Task goal – Transcribe the records below exactly as written, from the opening line through the line that contains "s あたりから，肘関節のトルクは肘が屈曲する方向へ入力される．その後，腕を引き切った0.35 s".

Material for this exercise –
....

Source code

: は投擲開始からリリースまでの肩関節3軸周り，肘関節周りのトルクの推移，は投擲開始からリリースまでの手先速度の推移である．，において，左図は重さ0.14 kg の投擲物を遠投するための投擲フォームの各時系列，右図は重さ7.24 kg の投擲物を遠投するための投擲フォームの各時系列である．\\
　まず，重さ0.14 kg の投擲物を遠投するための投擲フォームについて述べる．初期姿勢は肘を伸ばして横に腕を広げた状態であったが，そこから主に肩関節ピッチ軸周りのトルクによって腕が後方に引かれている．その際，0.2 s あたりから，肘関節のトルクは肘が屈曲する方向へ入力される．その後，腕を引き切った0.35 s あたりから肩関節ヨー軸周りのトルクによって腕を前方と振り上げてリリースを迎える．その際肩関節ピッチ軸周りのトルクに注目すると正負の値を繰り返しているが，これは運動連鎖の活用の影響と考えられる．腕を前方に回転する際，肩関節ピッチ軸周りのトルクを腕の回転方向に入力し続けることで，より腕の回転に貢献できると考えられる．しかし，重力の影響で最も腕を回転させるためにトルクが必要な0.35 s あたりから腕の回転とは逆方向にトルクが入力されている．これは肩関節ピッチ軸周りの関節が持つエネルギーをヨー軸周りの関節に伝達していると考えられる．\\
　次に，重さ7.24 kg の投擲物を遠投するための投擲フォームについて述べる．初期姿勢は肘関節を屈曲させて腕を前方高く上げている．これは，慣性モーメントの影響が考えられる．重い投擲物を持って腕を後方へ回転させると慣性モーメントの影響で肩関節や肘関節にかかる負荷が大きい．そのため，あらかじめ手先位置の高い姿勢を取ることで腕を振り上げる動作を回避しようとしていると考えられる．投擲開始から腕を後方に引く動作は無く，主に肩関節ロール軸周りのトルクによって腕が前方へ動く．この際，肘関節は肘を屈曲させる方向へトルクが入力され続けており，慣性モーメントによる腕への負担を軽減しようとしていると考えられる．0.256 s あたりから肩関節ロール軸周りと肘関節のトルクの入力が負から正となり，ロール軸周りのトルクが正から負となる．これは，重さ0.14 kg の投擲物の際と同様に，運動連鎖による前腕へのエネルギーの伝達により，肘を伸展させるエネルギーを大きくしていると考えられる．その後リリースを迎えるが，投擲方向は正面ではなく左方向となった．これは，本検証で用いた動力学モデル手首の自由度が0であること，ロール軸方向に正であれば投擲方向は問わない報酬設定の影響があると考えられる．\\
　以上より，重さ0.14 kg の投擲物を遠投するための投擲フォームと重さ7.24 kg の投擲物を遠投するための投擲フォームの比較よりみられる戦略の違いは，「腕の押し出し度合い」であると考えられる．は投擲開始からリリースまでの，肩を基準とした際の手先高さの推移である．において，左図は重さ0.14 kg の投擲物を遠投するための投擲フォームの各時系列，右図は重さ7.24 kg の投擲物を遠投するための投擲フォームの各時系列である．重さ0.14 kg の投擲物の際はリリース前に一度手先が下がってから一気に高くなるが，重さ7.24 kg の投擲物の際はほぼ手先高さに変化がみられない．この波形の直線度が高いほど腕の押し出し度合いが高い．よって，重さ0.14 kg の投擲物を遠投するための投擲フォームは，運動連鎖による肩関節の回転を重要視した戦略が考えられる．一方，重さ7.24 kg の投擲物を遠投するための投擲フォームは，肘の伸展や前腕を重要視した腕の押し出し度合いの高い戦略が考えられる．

....

Answer to the exercise –
Source code

: は投擲開始からリリースまでの肩関節3軸周り，肘関節周りのトルクの推移，は投擲開始からリリースまでの手先速度の推移である．，において，左図は重さ0.14 kg の投擲物を遠投するための投擲フォームの各時系列，右図は重さ7.24 kg の投擲物を遠投するための投擲フォームの各時系列である．\\
　まず，重さ0.14 kg の投擲物を遠投するための投擲フォームについて述べる．初期姿勢は肘を伸ばして横に腕を広げた状態であったが，そこから主に肩関節ピッチ軸周りのトルクによって腕が後方に引かれている．その際，0.2 s あたりから，肘関節のトルクは肘が屈曲する方向へ入力される．その後，腕を引き切った0.35 s あたりから肩関節ヨー軸周りのトルクによって腕を前方と振り上げてリリースを迎える．その際肩関節ピッチ軸周りのトルクに注目すると正負の値を繰り返しているが，これは運動連鎖の活用の影響と考えられる．腕を前方に回転する際，肩関節ピッチ軸周りのトルクを腕の回転方向に入力し続けることで，より腕の回転に貢献できると考えられる．しかし，重力の影響で最も腕を回転させるためにトルクが必要な0.35 s あたりから腕の回転とは逆方向にトルクが入力されている．これは肩関節ピッチ軸周りの関節が持つエネルギーをヨー軸周りの関節に伝達していると考えられる．\\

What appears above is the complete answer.